I honestly would stop sharing personal stuff with her. It sounds like she can’t help herself.

AudiobookListener · 15/10/2025 20:48

MrsWashington · 15/10/2025 20:44

I get what you’re saying, and I know it’s harmless stuff, but it’s more the principle it feels a bit odd that she passes on every single thing I say. It’s not malicious, just uncomfortable. I guess I need to be a bit more careful what I share, but it does make the atmosphere at work a bit awkward.

Oh, I get what you're saying too. You are going to have to be careful, both about stuff you don't want spread around and also your juiciest, funniest stories which you want to be able to regale your colleagues with yourself. I can see it's irritating to have to spend mental energy being be a bit guarded.

Mydahliasareshit · 15/10/2025 20:55

She's dull and has nothing to say for herself so everyone else's lives are fair game for discussion and disection. It's her drama, her soap, your conversation belongs to her.
Just cheerfully stop and cut off her supply.
Tell colleagues your business yourself if you want to, personally I wouldn't bother.

SprayWhiteDung · 15/10/2025 20:58

I agree that she must just lead an incredibly dull life, so the things that you happen to mention to her in passing - mundane as they are - are the most exciting 'news' that she has to share.

I don't think it's malicious - annoying as it undoubtedly is.

SprayWhiteDung · 15/10/2025 21:01

To be fair, a lot of people these days do seem to see extremely boring things as things that other people will want to hear about.

How else do you explain the number of people who take photos of their meals - even just the likes of Happy Meals that millions of people will have eaten that day - and eagerly post them on social media?

My DN once actually found - and watched - a YouTube video of somebody opening a tube of Pringles. Why would you even think to upload that?! Why would you even think to watch that?!

Mumofteenandtween · 15/10/2025 21:11

My SIL is lovely but like this. And she also exaggerates. For example the time when she sent me a photo of her new baby grandson and I replied saying he was gorgeous and it is almost enough to make me want another. With a laughing face! DH was rather shocked to discover from his mum that we were trying for another baby…..

Just assume that everything you tell her will be shared and only tell her things you are happy for everyone to know.
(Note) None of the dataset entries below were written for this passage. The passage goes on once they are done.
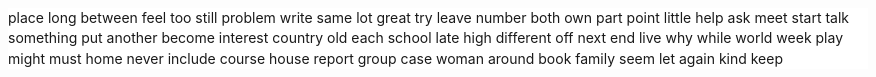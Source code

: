 place
long
between
feel
too
still
problem
write
same
lot
great
try
leave
number
both
own
part
point
little
help
ask
meet
start
talk
something
put
another
become
interest
country
old
each
school
late
high
different
off
next
end
live
why
while
world
week
play
might
must
home
never
include
course
house
report
group
case
woman
around
book
family
seem
let
again
kind
keep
HarbourClankCat · 15/10/2025 21:22

I managed someone with ADHD who did this a lot. Do you think this could be the case? I also have ADHD and don’t do it, but it was certainly something that I think helped her feel she was connecting to the group socially?
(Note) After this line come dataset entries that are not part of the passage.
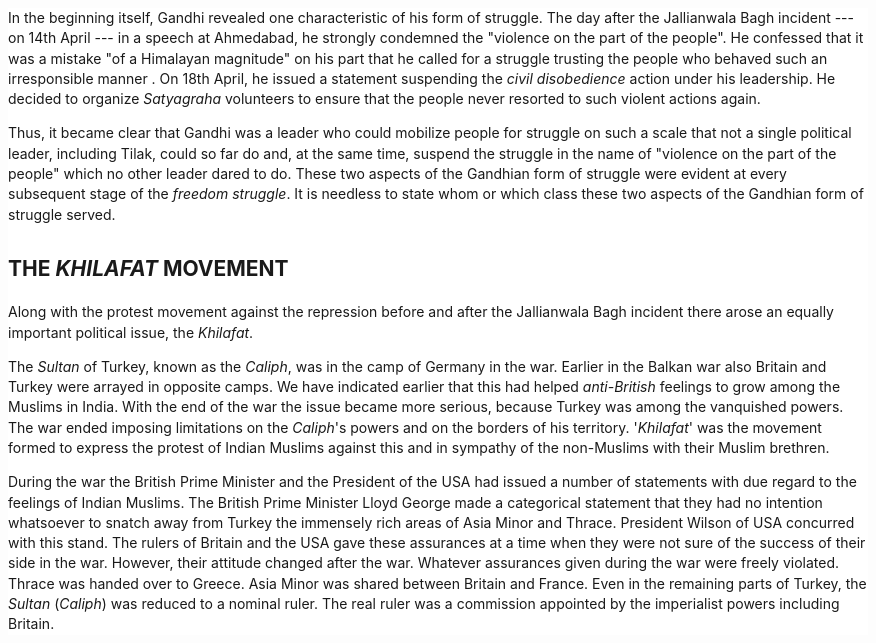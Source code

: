 In the beginning itself, Gandhi revealed one characteristic
of his form of struggle. The day after the Jallianwala
Bagh incident --- on 14th April --- in a speech at Ahmedabad,
he strongly condemned the "violence on the part of the people".
He confessed that it was a mistake "of a Himalayan
magnitude" on his part that he called for a struggle trusting
the people who behaved such an irresponsible manner .
On 18th April, he issued a statement suspending the _civil
disobedience_ action under his leadership. He decided to
organize _Satyagraha_ volunteers to ensure that the people
never resorted to such violent actions again.

Thus, it became clear that Gandhi was a leader who
could mobilize people for struggle on such a scale that not a
single political leader, including Tilak, could so far do and,
at the same time, suspend the struggle in the name of "violence
on the part of the people" which no other leader dared
to do. These two aspects of the Gandhian form of struggle
were evident at every subsequent stage of the _freedom struggle_.
It is needless to state whom or which class these two
aspects of the Gandhian form of struggle served.

## THE _KHILAFAT_ MOVEMENT

Along with the protest movement against the repression
before and after the Jallianwala Bagh incident there arose
an equally important political issue, the _Khilafat_.

The _Sultan_ of Turkey, known as the _Caliph_, was in the
camp of Germany in the war. Earlier in the Balkan war
also Britain and Turkey were arrayed in opposite camps. We
have indicated earlier that this had helped _anti-British_ feelings
to grow among the Muslims in India. With the end of
the war the issue became more serious, because Turkey was
among the vanquished powers. The war ended imposing
limitations on the _Caliph_'s powers and on the borders of his
territory. '_Khilafat_' was the movement formed to express
the protest of Indian Muslims against this and in sympathy
of the non-Muslims with their Muslim brethren.

During the war the British Prime Minister and the
President of the USA had issued a number of statements with
due regard to the feelings of Indian Muslims. The British
Prime Minister Lloyd George made a categorical statement
that they had no intention whatsoever to snatch away from
Turkey the immensely rich areas of Asia Minor and Thrace.
President Wilson of USA concurred with this stand. The
rulers of Britain and the USA gave these assurances at a
time when they were not sure of the success of their side in
the war. However, their attitude changed after the war. Whatever
assurances given during the war were freely violated.
Thrace was handed over to Greece. Asia Minor was shared
between Britain and France. Even in the remaining parts of
Turkey, the _Sultan_ (_Caliph_) was reduced to a nominal ruler.
The real ruler was a commission appointed by the imperialist
powers including Britain.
She seemed to do it more if there were tensions in the group (they could be quite bitchy). To be honest, I don’t think I’d have necessarily picked up on it but one of the group complained to me about her telling her stories for her. It was harmless though

Suednymph · 15/10/2025 22:23

Nothing to do with ADHD, not all of us are gossips.
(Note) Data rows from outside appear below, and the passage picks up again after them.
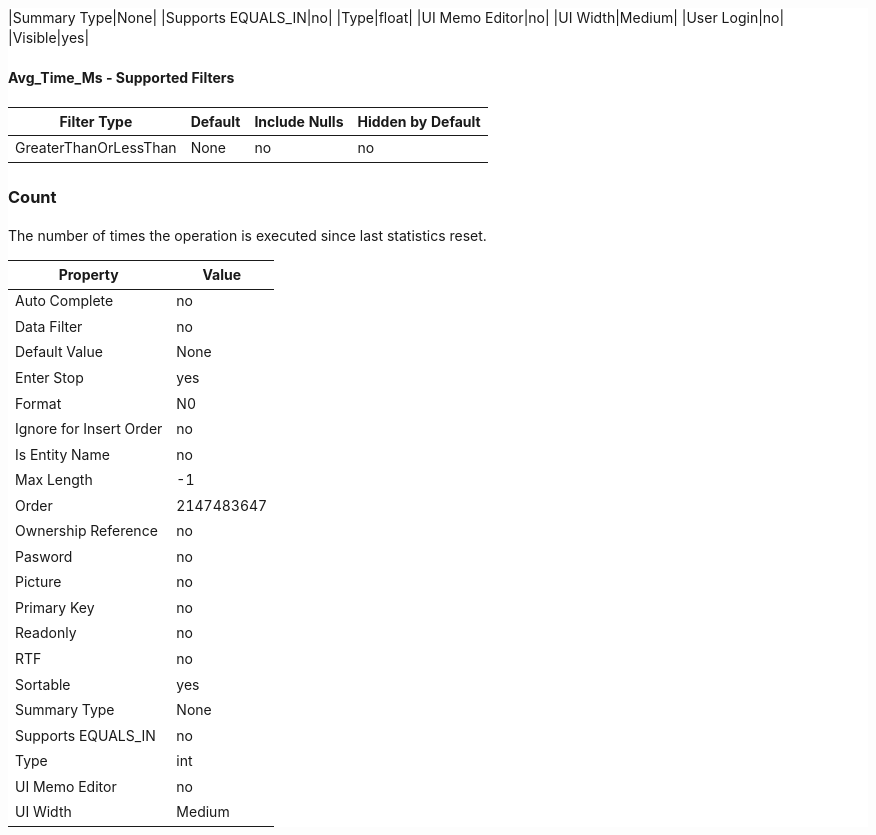 |Summary Type|None|
|Supports EQUALS_IN|no|
|Type|float|
|UI Memo Editor|no|
|UI Width|Medium|
|User Login|no|
|Visible|yes|

#### Avg_Time_Ms - Supported Filters

| Filter Type | Default | Include Nulls | Hidden by Default |
| - | - | - | - |
|GreaterThanOrLessThan|None|no|no|

### Count


The number of times the operation is executed since last statistics reset.

| Property | Value |
| - | - |
|Auto Complete|no|
|Data Filter|no|
|Default Value|None|
|Enter Stop|yes|
|Format|N0|
|Ignore for Insert Order|no|
|Is Entity Name|no|
|Max Length|-1|
|Order|2147483647|
|Ownership Reference|no|
|Pasword|no|
|Picture|no|
|Primary Key|no|
|Readonly|no|
|RTF|no|
|Sortable|yes|
|Summary Type|None|
|Supports EQUALS_IN|no|
|Type|int|
|UI Memo Editor|no|
|UI Width|Medium|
Firstly stop sharing your shit with a person you know is resharing. Clearly you are just talking but she clearly has a mouth on her so if you dont want something reshared then keep it to yourself.

Gettingbysomehow · 16/10/2025 05:11

It's so incredibly irritating when people blame everything they do on some undiagnosed condition. Just grow up and take responsibility for your actions like everyone else has to.

Shr3dding · 16/10/2025 06:37

It depends on the context I guess, maybe there was a conversation on the Monday about dresses or parcels and she mentioned it. That would certainly happen where I work, not for any other reason than normal chit chat but it's easily solved by not saying anything personal at work

SardinesOnGingerbread · 16/10/2025 06:38

God in Govan, hearing second hand news about my colleague's Amazon delivery sounds boring as heck. She needs to up her standards of conversation! Is that genuinely the best she can come up with? She sounds limited rather than mean spirited, but it would grate with me too.

MrsWashington · 16/10/2025 12:02

I was meaning me having adhd I overshare at times and I really don’t mean to.
So my colleague has said she was saying it like taking the mickey like oh on Friday she was having parcels delivered and her daughter was sending dress pictures.